[Records from a data collection]
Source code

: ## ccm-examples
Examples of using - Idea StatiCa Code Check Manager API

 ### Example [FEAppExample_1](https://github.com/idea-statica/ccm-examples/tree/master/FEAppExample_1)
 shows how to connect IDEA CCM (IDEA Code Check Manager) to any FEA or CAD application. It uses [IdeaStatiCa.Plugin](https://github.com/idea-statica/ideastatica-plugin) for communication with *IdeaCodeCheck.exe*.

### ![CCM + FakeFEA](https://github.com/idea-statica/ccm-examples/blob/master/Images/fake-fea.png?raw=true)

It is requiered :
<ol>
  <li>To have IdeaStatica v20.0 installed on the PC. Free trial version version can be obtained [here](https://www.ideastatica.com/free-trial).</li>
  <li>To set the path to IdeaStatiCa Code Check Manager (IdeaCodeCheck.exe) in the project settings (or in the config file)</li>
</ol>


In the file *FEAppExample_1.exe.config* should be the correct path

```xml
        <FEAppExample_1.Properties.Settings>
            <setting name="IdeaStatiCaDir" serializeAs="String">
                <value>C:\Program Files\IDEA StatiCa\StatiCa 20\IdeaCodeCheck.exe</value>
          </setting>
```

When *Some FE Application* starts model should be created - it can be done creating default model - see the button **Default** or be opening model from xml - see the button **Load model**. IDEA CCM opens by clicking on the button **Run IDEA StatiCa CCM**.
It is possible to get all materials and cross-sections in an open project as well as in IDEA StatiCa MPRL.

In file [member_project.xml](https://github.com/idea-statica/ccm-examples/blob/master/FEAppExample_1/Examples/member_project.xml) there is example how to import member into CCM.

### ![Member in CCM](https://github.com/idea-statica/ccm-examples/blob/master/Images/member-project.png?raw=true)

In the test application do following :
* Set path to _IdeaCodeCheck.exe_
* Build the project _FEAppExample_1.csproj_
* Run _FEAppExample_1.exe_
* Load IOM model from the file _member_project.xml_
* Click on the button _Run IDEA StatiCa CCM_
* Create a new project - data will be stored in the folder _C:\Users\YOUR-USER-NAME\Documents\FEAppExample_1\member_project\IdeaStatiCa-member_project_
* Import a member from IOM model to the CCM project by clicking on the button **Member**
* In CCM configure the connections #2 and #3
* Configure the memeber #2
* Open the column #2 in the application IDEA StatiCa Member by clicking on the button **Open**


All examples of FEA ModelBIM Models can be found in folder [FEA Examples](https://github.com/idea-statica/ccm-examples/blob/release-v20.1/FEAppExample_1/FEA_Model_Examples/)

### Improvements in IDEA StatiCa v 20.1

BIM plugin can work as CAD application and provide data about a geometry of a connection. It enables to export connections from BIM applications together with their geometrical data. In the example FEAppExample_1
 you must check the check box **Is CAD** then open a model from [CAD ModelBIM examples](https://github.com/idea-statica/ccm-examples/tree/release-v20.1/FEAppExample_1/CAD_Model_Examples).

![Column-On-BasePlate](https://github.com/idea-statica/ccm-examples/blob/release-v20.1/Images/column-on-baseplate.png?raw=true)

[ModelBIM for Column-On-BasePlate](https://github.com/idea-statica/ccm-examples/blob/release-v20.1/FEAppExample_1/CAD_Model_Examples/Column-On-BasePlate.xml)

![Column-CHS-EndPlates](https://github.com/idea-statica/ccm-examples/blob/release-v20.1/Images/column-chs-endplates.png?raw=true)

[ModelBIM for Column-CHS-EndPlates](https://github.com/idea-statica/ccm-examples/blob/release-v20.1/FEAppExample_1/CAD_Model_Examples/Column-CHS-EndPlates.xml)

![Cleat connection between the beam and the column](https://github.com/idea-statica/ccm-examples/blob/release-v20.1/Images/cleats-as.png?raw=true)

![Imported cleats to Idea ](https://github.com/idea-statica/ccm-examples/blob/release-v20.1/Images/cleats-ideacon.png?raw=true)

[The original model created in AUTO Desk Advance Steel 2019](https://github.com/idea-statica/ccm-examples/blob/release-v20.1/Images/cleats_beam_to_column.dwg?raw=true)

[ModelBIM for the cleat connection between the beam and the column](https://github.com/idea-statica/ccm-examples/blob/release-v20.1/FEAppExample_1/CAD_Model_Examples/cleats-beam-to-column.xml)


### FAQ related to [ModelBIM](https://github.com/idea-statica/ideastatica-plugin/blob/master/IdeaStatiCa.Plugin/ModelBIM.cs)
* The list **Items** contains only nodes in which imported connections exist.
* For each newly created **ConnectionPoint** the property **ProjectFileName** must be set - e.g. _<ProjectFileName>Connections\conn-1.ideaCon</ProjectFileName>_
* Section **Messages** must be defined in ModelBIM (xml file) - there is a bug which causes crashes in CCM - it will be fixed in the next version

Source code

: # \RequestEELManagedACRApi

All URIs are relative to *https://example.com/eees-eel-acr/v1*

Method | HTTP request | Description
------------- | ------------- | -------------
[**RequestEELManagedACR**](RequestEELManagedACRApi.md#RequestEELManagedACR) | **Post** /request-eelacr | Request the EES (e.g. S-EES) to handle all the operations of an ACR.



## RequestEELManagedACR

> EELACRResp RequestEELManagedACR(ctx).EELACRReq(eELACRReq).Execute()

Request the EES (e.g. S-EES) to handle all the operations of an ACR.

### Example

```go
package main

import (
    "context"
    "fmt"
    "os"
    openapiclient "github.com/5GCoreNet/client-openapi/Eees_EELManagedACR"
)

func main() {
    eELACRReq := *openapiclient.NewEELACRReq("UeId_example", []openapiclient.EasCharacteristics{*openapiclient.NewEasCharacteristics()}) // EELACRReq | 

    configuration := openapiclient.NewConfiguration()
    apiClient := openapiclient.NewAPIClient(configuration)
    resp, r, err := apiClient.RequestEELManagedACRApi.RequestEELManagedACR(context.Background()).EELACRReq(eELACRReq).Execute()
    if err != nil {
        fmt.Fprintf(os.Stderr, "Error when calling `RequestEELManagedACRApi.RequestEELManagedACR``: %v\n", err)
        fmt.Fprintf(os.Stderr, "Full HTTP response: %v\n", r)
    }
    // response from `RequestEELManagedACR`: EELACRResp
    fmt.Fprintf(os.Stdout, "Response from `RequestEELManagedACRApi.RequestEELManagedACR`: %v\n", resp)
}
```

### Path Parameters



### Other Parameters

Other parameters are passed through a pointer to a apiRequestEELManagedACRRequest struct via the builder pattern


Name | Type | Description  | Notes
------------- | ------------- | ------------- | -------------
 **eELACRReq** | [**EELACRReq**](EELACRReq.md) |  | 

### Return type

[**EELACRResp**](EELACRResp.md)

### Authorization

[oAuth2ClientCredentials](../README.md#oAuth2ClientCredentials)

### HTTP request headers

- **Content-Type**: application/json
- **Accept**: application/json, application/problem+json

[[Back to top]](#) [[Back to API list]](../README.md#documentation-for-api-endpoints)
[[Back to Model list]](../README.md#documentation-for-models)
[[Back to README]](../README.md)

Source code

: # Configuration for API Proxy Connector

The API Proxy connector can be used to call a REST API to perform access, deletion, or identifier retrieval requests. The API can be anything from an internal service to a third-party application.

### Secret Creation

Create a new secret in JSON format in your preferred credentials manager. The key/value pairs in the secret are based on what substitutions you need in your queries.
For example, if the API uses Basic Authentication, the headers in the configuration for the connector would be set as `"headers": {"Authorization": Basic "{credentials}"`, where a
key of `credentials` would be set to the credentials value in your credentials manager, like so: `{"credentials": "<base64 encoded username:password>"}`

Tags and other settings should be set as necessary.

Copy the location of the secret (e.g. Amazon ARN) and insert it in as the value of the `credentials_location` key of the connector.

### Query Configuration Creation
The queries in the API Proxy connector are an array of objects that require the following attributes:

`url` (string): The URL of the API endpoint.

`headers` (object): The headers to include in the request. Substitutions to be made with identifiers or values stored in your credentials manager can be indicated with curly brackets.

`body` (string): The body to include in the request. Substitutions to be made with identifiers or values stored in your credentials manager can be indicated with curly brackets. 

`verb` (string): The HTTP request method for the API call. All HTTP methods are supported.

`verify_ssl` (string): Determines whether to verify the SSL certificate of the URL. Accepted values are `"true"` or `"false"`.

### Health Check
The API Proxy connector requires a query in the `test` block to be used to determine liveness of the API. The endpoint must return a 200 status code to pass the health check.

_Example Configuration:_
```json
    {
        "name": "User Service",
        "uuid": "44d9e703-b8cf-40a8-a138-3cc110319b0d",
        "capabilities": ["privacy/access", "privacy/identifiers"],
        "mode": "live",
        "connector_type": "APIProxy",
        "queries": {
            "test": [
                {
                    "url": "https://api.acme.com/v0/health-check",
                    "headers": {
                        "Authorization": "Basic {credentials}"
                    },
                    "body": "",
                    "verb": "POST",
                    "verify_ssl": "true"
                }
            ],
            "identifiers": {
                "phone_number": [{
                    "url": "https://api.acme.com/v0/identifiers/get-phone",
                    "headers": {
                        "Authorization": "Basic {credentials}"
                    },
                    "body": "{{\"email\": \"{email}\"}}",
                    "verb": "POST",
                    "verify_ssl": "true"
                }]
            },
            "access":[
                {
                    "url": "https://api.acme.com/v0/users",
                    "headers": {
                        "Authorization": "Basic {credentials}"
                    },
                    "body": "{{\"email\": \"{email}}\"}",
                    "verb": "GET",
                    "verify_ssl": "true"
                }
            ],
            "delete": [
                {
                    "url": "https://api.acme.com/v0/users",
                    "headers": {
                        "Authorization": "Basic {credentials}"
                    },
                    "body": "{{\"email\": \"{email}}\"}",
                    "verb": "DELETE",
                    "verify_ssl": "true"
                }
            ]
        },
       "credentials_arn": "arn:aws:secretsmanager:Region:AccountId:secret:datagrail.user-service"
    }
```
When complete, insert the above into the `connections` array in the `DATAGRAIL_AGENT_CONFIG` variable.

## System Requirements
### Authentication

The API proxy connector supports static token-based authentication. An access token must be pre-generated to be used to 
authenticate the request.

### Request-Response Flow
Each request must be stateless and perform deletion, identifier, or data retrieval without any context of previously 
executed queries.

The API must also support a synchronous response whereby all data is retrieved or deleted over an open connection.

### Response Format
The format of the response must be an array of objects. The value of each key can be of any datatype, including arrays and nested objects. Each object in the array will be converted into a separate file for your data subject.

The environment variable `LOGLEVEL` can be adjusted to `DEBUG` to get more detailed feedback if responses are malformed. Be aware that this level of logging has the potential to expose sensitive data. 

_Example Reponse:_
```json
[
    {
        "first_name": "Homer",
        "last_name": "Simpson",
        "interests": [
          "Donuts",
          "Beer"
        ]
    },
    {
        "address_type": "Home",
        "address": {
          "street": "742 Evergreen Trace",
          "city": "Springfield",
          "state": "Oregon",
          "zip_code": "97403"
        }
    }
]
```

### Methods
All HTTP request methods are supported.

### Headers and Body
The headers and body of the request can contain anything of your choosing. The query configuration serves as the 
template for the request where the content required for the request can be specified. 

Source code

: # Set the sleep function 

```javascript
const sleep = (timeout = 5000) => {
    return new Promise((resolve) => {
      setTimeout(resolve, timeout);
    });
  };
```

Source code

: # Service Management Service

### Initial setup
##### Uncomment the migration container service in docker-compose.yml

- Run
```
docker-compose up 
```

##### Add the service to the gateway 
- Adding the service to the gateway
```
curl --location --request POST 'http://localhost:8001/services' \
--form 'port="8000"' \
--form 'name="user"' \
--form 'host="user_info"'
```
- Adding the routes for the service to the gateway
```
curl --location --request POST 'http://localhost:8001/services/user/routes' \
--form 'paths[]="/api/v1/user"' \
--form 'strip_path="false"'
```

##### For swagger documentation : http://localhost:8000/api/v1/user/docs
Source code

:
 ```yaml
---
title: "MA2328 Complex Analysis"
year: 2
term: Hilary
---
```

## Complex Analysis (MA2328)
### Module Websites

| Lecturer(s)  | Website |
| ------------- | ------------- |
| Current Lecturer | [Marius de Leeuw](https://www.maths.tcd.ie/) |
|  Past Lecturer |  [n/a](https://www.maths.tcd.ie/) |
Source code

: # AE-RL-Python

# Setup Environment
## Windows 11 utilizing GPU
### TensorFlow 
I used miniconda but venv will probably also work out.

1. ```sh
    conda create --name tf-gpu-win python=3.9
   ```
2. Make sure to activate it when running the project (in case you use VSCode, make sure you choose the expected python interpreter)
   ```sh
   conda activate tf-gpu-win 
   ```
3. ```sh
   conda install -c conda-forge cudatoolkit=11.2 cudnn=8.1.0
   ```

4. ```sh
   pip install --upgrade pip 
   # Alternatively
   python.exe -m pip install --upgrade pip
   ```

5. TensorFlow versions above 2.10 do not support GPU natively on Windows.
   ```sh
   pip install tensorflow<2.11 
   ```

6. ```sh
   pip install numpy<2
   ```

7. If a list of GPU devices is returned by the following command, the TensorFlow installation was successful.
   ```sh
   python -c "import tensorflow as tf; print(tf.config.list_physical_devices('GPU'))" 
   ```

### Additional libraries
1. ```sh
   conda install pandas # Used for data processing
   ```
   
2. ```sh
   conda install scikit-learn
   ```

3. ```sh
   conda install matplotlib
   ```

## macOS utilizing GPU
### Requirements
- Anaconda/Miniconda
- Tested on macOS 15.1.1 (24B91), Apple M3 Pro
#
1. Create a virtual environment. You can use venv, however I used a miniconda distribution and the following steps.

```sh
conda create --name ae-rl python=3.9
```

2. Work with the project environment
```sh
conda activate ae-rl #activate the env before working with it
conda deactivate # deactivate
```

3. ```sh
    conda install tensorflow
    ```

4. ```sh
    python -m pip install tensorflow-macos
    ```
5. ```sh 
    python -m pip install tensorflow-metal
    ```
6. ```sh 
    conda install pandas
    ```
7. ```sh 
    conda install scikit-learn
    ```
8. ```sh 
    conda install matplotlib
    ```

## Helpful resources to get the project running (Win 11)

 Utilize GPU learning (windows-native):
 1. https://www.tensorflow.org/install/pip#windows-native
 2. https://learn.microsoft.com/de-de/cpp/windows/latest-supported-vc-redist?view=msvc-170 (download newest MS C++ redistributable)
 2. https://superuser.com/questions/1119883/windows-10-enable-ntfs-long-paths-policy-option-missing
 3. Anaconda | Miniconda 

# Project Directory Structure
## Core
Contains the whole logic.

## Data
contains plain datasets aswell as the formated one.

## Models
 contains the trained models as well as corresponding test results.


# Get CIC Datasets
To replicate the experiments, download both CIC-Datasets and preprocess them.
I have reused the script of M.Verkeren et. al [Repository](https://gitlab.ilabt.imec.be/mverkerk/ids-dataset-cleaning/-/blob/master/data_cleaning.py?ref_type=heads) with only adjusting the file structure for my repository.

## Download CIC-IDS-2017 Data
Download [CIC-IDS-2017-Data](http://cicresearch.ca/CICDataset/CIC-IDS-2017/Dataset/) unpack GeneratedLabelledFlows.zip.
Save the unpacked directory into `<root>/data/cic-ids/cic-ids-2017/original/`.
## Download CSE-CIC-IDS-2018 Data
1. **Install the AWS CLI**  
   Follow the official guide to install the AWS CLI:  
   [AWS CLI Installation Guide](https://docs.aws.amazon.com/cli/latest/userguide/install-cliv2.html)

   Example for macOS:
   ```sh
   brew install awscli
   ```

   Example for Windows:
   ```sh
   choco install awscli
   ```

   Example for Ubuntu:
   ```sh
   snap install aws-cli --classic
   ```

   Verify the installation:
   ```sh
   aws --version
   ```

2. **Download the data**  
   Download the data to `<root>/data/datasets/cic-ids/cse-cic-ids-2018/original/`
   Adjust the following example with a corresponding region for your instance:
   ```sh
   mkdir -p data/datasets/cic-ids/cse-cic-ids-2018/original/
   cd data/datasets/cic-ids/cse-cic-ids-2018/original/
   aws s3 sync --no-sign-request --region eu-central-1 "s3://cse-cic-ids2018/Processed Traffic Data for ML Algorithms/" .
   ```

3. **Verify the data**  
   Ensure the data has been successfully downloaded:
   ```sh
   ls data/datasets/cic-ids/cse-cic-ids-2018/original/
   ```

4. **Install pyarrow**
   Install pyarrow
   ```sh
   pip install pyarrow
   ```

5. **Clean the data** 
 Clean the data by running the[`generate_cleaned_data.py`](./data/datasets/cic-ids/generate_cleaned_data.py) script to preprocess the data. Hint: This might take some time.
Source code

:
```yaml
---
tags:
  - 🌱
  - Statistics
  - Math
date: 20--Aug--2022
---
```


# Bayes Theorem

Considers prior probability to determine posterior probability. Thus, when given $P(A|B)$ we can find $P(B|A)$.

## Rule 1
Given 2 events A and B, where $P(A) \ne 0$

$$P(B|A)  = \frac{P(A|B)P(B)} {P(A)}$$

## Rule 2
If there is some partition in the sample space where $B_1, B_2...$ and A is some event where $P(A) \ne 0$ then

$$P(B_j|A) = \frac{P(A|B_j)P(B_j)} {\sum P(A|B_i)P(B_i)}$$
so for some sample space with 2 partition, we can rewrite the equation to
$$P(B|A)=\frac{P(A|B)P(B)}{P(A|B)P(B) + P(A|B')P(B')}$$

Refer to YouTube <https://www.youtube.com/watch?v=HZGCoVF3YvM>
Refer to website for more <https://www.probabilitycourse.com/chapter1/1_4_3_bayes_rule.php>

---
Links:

[YOUR INSTRUCTIONS]
Send back the lines of the records word for word, from the very first through the line containing "<li>To have IdeaStatica".

[TASK SOLUTION]
Source code

: ## ccm-examples
Examples of using - Idea StatiCa Code Check Manager API

 ### Example [FEAppExample_1](https://github.com/idea-statica/ccm-examples/tree/master/FEAppExample_1)
 shows how to connect IDEA CCM (IDEA Code Check Manager) to any FEA or CAD application. It uses [IdeaStatiCa.Plugin](https://github.com/idea-statica/ideastatica-plugin) for communication with *IdeaCodeCheck.exe*.

### ![CCM + FakeFEA](https://github.com/idea-statica/ccm-examples/blob/master/Images/fake-fea.png?raw=true)

It is requiered :
<ol>
  <li>To have IdeaStatica v20.0 installed on the PC. Free trial version version can be obtained [here](https://www.ideastatica.com/free-trial).</li>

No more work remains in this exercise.